▶ _REQUIRED WORK_: Look through the records below for the line holding "Darüber hinaus sind". Write it out exactly, with each following line through the line holding "Das Gewicht des".

# # # # # # #

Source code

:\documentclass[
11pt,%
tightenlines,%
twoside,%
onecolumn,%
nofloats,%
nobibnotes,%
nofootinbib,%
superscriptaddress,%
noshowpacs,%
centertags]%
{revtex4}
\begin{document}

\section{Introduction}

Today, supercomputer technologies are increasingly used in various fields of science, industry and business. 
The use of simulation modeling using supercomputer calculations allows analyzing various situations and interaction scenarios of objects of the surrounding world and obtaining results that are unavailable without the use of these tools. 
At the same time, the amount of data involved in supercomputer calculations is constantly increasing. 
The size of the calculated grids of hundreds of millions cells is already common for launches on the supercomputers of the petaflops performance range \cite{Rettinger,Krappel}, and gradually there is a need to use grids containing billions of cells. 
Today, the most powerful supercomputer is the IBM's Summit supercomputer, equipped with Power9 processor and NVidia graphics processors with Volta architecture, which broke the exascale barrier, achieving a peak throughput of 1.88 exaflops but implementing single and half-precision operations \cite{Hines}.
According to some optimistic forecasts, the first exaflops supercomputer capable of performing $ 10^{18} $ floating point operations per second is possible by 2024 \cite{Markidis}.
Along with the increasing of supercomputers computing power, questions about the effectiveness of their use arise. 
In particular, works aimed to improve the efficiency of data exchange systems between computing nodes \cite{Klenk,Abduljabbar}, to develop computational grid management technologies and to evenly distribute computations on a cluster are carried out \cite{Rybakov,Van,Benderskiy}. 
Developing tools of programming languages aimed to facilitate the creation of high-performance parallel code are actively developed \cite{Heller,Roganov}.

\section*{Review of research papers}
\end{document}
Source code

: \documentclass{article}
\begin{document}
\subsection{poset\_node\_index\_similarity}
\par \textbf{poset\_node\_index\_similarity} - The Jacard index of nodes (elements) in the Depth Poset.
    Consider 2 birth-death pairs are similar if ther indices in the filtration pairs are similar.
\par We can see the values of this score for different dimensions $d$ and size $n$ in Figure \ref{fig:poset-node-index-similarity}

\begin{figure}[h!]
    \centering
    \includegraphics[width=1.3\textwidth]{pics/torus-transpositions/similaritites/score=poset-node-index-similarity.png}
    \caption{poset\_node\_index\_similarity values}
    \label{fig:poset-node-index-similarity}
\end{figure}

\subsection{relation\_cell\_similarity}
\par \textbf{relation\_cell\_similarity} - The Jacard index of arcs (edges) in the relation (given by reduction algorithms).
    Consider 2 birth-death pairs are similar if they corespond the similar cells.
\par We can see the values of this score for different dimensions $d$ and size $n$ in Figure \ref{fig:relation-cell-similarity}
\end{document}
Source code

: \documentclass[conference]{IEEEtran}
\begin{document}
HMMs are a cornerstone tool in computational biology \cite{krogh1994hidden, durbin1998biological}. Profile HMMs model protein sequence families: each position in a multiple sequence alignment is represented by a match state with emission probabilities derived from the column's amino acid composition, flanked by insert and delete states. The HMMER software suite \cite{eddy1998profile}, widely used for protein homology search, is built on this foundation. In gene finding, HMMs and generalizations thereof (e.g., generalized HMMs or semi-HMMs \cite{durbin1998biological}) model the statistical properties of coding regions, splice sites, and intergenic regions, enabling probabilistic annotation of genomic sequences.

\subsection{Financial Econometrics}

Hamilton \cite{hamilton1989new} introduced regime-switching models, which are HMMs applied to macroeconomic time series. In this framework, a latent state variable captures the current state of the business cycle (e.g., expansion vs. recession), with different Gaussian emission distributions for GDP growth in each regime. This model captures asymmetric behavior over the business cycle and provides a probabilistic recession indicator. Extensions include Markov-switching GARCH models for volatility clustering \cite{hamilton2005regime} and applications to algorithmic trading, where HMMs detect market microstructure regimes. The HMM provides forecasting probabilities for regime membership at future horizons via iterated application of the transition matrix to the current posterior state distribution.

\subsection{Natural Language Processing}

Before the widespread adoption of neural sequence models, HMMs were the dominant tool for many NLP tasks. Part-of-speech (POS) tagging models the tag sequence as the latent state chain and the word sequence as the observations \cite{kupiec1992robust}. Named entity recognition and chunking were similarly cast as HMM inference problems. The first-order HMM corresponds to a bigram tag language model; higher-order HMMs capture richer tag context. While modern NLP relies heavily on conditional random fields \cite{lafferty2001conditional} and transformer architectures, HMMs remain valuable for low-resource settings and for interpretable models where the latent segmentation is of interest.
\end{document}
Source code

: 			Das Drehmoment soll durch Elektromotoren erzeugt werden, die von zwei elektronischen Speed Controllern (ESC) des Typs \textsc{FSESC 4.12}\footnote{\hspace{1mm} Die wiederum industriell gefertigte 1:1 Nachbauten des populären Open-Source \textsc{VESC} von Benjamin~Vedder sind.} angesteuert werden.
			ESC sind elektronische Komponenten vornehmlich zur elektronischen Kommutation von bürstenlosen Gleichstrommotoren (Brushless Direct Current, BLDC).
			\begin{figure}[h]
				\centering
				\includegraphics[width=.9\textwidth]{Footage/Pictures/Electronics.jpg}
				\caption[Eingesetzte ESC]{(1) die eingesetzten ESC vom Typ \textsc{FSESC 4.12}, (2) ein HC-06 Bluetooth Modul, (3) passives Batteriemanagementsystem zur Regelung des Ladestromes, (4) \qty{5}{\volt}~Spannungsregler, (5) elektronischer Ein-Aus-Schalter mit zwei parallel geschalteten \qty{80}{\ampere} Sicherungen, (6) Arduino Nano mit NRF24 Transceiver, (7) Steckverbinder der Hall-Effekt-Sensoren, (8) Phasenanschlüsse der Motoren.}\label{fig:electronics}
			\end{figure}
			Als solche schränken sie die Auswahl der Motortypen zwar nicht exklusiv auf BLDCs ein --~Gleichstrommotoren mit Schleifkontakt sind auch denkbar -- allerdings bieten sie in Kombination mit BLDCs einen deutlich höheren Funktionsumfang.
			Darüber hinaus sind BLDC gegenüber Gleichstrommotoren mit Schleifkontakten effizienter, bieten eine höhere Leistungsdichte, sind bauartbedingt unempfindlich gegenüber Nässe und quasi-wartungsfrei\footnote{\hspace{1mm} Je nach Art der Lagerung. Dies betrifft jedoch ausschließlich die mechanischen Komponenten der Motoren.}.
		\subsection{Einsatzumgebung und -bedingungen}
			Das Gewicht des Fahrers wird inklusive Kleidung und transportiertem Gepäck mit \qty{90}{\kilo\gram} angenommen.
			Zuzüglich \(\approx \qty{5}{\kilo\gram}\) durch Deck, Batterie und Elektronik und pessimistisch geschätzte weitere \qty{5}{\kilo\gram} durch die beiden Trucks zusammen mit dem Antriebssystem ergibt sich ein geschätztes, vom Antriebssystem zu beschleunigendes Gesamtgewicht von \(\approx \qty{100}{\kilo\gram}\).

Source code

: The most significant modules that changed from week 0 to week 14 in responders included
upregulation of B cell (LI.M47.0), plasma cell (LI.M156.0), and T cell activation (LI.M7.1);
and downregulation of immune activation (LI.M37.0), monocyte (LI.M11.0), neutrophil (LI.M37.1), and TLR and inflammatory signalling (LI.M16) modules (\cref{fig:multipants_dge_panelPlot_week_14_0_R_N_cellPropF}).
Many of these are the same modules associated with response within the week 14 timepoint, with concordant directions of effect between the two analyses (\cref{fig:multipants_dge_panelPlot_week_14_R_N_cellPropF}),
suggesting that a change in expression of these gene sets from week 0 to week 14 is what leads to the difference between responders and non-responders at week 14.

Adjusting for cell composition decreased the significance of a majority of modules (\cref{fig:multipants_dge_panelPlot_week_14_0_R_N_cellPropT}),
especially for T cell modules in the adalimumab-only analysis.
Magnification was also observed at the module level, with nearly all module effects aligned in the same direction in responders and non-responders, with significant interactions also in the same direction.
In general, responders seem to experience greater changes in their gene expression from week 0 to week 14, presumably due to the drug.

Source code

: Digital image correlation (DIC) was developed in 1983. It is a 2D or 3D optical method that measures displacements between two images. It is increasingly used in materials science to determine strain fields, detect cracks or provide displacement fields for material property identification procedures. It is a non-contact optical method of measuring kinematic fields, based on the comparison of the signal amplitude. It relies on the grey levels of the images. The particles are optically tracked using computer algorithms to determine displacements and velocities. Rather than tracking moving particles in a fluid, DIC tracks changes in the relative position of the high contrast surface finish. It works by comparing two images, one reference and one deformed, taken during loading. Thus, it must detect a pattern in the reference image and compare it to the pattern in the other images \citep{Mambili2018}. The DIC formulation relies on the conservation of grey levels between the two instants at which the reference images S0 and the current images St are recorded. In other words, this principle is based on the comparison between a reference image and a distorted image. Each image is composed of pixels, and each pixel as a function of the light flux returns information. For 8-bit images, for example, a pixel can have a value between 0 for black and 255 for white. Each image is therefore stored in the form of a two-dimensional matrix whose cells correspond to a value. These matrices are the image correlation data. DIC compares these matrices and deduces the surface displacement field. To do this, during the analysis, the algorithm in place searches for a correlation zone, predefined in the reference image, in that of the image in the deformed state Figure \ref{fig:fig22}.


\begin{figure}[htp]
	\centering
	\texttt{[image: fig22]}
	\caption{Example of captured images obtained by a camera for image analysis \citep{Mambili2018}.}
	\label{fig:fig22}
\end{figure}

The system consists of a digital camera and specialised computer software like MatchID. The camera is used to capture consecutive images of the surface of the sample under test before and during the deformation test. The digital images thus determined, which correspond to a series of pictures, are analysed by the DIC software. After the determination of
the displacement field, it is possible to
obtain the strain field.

# # # # # # #

▶ _RESPONSE TO THIS EXERCISE_:
			Darüber hinaus sind BLDC gegenüber Gleichstrommotoren mit Schleifkontakten effizienter, bieten eine höhere Leistungsdichte, sind bauartbedingt unempfindlich gegenüber Nässe und quasi-wartungsfrei\footnote{\hspace{1mm} Je nach Art der Lagerung. Dies betrifft jedoch ausschließlich die mechanischen Komponenten der Motoren.}.
		\subsection{Einsatzumgebung und -bedingungen}
			Das Gewicht des Fahrers wird inklusive Kleidung und transportiertem Gepäck mit \qty{90}{\kilo\gram} angenommen.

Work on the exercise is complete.